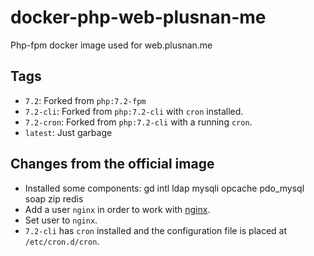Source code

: # docker-php-web-plusnan-me
Php-fpm docker image used for web.plusnan.me

## Tags
* `7.2`: Forked from `php:7.2-fpm`
* `7.2-cli`: Forked from `php:7.2-cli` with `cron` installed.
* `7.2-cron`: Forked from `php:7.2-cli` with a running `cron`.
* `latest`: Just garbage

## Changes from the official image
* Installed some components: gd intl ldap mysqli opcache pdo_mysql soap zip redis
* Add a user `nginx` in order to work with [nginx](https://hub.docker.com/_/nginx).
* Set user to `nginx`.
* `7.2-cli` has `cron` installed and the configuration file is placed at `/etc/cron.d/cron`.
· · · · · · ·
■ What you have to do
Return each line of the material above that holds the string "Forked".

■ Answer box
* `7.2`: Forked from `php:7.2-fpm`
* `7.2-cli`: Forked from `php:7.2-cli` with `cron` installed.
* `7.2-cron`: Forked from `php:7.2-cli` with a running `cron`.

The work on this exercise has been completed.